Please print the full listing below exactly, but not the pictures in it.
-- Opening Marker --
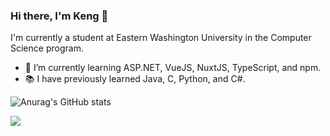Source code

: ### Hi there, I'm Keng 👋

I'm currently a student at Eastern Washington University in the Computer Science program.

- 🌱 I’m currently learning ASP.NET, VueJS, NuxtJS, TypeScript, and npm.
- 📚 I have previously learned Java, C, Python, and C#.

![Anurag's GitHub stats](https://github-readme-stats.vercel.app/api?username=xiokd&count_private=true&theme=dracula)

![](https://komarev.com/ghpvc/?username=xiokd&color=dd6387)
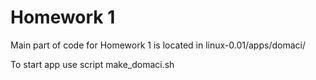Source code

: # Homework 1

Main part of code for Homework 1 is located in linux-0.01/apps/domaci/

To start app use script make_domaci.sh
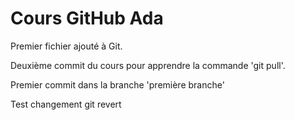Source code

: # Cours GitHub Ada

Premier fichier ajouté à Git.

Deuxième commit du cours pour apprendre la commande 'git pull'.

Premier commit dans la branche 'première branche'

Test changement git revert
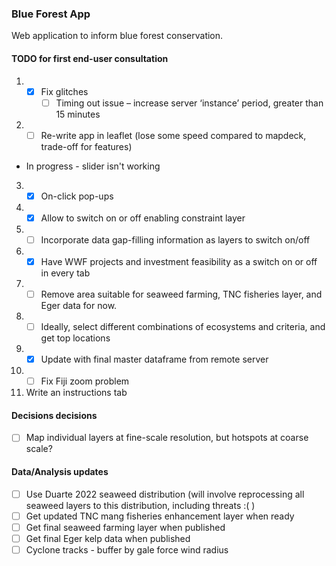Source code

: ### Blue Forest App

Web application to inform blue forest conservation.

#### TODO for first end-user consultation

1. - [X] Fix glitches
      - [ ] Timing out issue – increase server ‘instance’ period, greater than 15 minutes

2. - [ ] Re-write app in leaflet (lose some speed compared to mapdeck, trade-off for features)
  - In progress - slider isn't working
        
3. - [X] On-click pop-ups

4. - [X] Allow to switch on or off enabling constraint layer

5. - [ ] Incorporate data gap-filling information as layers to switch on/off

6. - [X] Have WWF projects and investment feasibility as a switch on or off in every tab

7. - [ ] Remove area suitable for seaweed farming, TNC fisheries layer, and Eger data for now.

8. - [ ] Ideally, select different combinations of ecosystems and criteria, and get top locations

9. - [X] Update with final master dataframe from remote server

10. - [ ] Fix Fiji zoom problem

11. Write an instructions tab

#### Decisions decisions

- [ ] Map individual layers at fine-scale resolution, but hotspots at coarse scale? 

#### Data/Analysis updates 

- [ ] Use Duarte 2022 seaweed distribution (will involve reprocessing all seaweed layers to this distribution, including threats :( )
- [ ] Get updated TNC mang fisheries enhancement layer when ready
- [ ] Get final seaweed farming layer when published
- [ ] Get final Eger kelp data when published
- [ ] Cyclone tracks - buffer by gale force wind radius
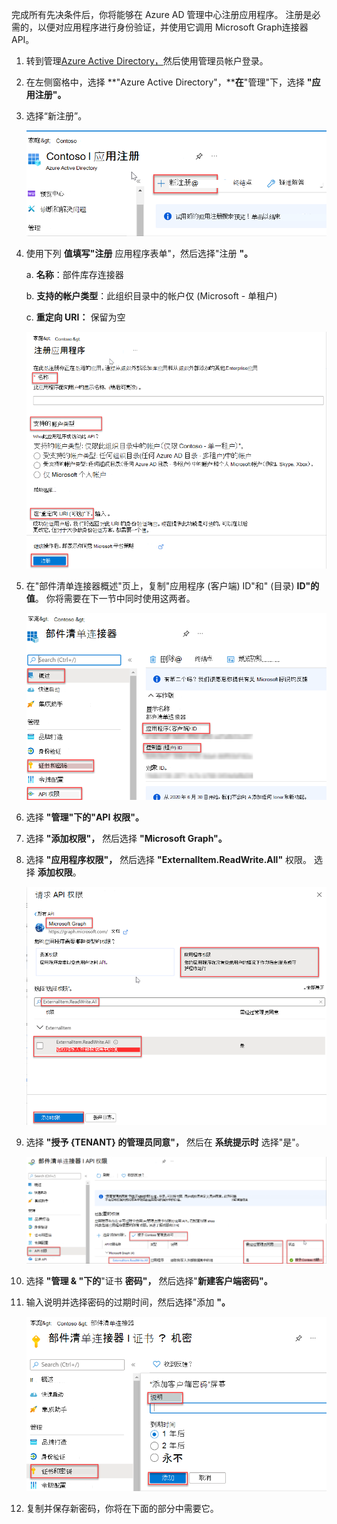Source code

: <!-- markdownlint-disable MD002 MD041 -->

完成所有先决条件后，你将能够在 Azure AD 管理中心注册应用程序。 注册是必需的，以便对应用程序进行身份验证，并使用它调用 Microsoft Graph连接器 API。

1. 转到管理[Azure Active Directory，](https://aad.portal.azure.com/)然后使用管理员帐户登录。
2. 在左侧窗格中，选择 **"Azure Active Directory"，****在**"管理"下，选择 **"应用注册"。**
3. 选择“新注册”。

    ![显示"应用注册"部分屏幕截图](images/connectors-images/build2.png)

4. 使用下列 **值填写"注册** 应用程序表单"，然后选择"注册 **"。**

    a. **名称**：部件库存连接器

    b. **支持的帐户类型**：此组织目录中的帐户仅 (Microsoft - 单租户) 

    c. **重定向 URI：** 保留为空

    ![显示"注册应用程序"部分屏幕截图](images/connectors-images/build3-contoso-register-app.png)

5. 在"部件清单连接器概述"页上，复制"应用程序 (客户端) ID"和" (目录) **ID"的值**。 你将需要在下一节中同时使用这两者。

    ![显示"部件清单连接器"部分的屏幕截图](images/connectors-images/build3-contoso-partsinv.png)

6. 选择 **"管理"下的"API** **权限"。**
7. 选择 **"添加权限"，** 然后选择 **"Microsoft Graph"。**
8. 选择 **"应用程序权限"，** 然后选择 **"ExternalItem.ReadWrite.All"** 权限。 选择 **添加权限**。

    ![显示"请求 API 权限"部分屏幕截图](images/connectors-images/build4.png)

9. 选择 **"授予 {TENANT} 的管理员同意"，** 然后在 **系统提示时** 选择"是"。

    ![显示"部件清单连接器 api 权限"部分的屏幕截图](images/connectors-images/build5.png)

10. 选择 **"管理 &amp; "下的**"证书 **密码"，** 然后选择"**新建客户端密码"。**
11. 输入说明并选择密码的过期时间，然后选择"添加 **"。**

    ![显示"部件清单连接器证书和密码"部分的屏幕截图](images/connectors-images/build6.png)

12. 复制并保存新密码，你将在下面的部分中需要它。
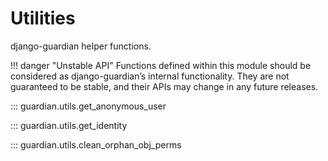 # Utilities

django-guardian helper functions.

!!! danger "Unstable API"
    Functions defined within this module should be considered as django-guardian’s internal functionality. 
    They are not guaranteed to be stable, and their APIs may change in any future releases.

::: guardian.utils.get_anonymous_user

::: guardian.utils.get_identity

::: guardian.utils.clean_orphan_obj_perms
-- Closing Marker --
◆ ANSWER BOX:
Source code

: ### Hi there, I'm Keng 👋

I'm currently a student at Eastern Washington University in the Computer Science program.

- 🌱 I’m currently learning ASP.NET, VueJS, NuxtJS, TypeScript, and npm.
- 📚 I have previously learned Java, C, Python, and C#.

![Anurag's GitHub stats](https://github-readme-stats.vercel.app/api?username=xiokd&count_private=true&theme=dracula)

![](https://komarev.com/ghpvc/?username=xiokd&color=dd6387)
Source code

: # Homework 1

Main part of code for Homework 1 is located in linux-0.01/apps/domaci/

To start app use script make_domaci.sh
Source code

: # Cours GitHub Ada

Premier fichier ajouté à Git.

Deuxième commit du cours pour apprendre la commande 'git pull'.

Premier commit dans la branche 'première branche'

Test changement git revert
Source code

: ### Blue Forest App

Web application to inform blue forest conservation.

#### TODO for first end-user consultation

1. - [X] Fix glitches
      - [ ] Timing out issue – increase server ‘instance’ period, greater than 15 minutes

2. - [ ] Re-write app in leaflet (lose some speed compared to mapdeck, trade-off for features)
  - In progress - slider isn't working
        
3. - [X] On-click pop-ups

4. - [X] Allow to switch on or off enabling constraint layer

5. - [ ] Incorporate data gap-filling information as layers to switch on/off

6. - [X] Have WWF projects and investment feasibility as a switch on or off in every tab

7. - [ ] Remove area suitable for seaweed farming, TNC fisheries layer, and Eger data for now.

8. - [ ] Ideally, select different combinations of ecosystems and criteria, and get top locations

9. - [X] Update with final master dataframe from remote server

10. - [ ] Fix Fiji zoom problem

11. Write an instructions tab

#### Decisions decisions

- [ ] Map individual layers at fine-scale resolution, but hotspots at coarse scale? 

#### Data/Analysis updates 

- [ ] Use Duarte 2022 seaweed distribution (will involve reprocessing all seaweed layers to this distribution, including threats :( )
- [ ] Get updated TNC mang fisheries enhancement layer when ready
- [ ] Get final seaweed farming layer when published
- [ ] Get final Eger kelp data when published
- [ ] Cyclone tracks - buffer by gale force wind radius
Source code

: <!-- markdownlint-disable MD002 MD041 -->

完成所有先决条件后，你将能够在 Azure AD 管理中心注册应用程序。 注册是必需的，以便对应用程序进行身份验证，并使用它调用 Microsoft Graph连接器 API。

1. 转到管理[Azure Active Directory，](https://aad.portal.azure.com/)然后使用管理员帐户登录。
2. 在左侧窗格中，选择 **"Azure Active Directory"，****在**"管理"下，选择 **"应用注册"。**
3. 选择“新注册”。

    ![显示"应用注册"部分屏幕截图](images/connectors-images/build2.png)

4. 使用下列 **值填写"注册** 应用程序表单"，然后选择"注册 **"。**

    a. **名称**：部件库存连接器

    b. **支持的帐户类型**：此组织目录中的帐户仅 (Microsoft - 单租户) 

    c. **重定向 URI：** 保留为空

    ![显示"注册应用程序"部分屏幕截图](images/connectors-images/build3-contoso-register-app.png)

5. 在"部件清单连接器概述"页上，复制"应用程序 (客户端) ID"和" (目录) **ID"的值**。 你将需要在下一节中同时使用这两者。

    ![显示"部件清单连接器"部分的屏幕截图](images/connectors-images/build3-contoso-partsinv.png)

6. 选择 **"管理"下的"API** **权限"。**
7. 选择 **"添加权限"，** 然后选择 **"Microsoft Graph"。**
8. 选择 **"应用程序权限"，** 然后选择 **"ExternalItem.ReadWrite.All"** 权限。 选择 **添加权限**。

    ![显示"请求 API 权限"部分屏幕截图](images/connectors-images/build4.png)

9. 选择 **"授予 {TENANT} 的管理员同意"，** 然后在 **系统提示时** 选择"是"。

    ![显示"部件清单连接器 api 权限"部分的屏幕截图](images/connectors-images/build5.png)

10. 选择 **"管理 &amp; "下的**"证书 **密码"，** 然后选择"**新建客户端密码"。**
11. 输入说明并选择密码的过期时间，然后选择"添加 **"。**

    ![显示"部件清单连接器证书和密码"部分的屏幕截图](images/connectors-images/build6.png)

12. 复制并保存新密码，你将在下面的部分中需要它。
 # Utilities

django-guardian helper functions.

!!! danger "Unstable API"
    Functions defined within this module should be considered as django-guardian’s internal functionality. 
    They are not guaranteed to be stable, and their APIs may change in any future releases.

::: guardian.utils.get_anonymous_user

::: guardian.utils.get_identity

::: guardian.utils.clean_orphan_obj_perms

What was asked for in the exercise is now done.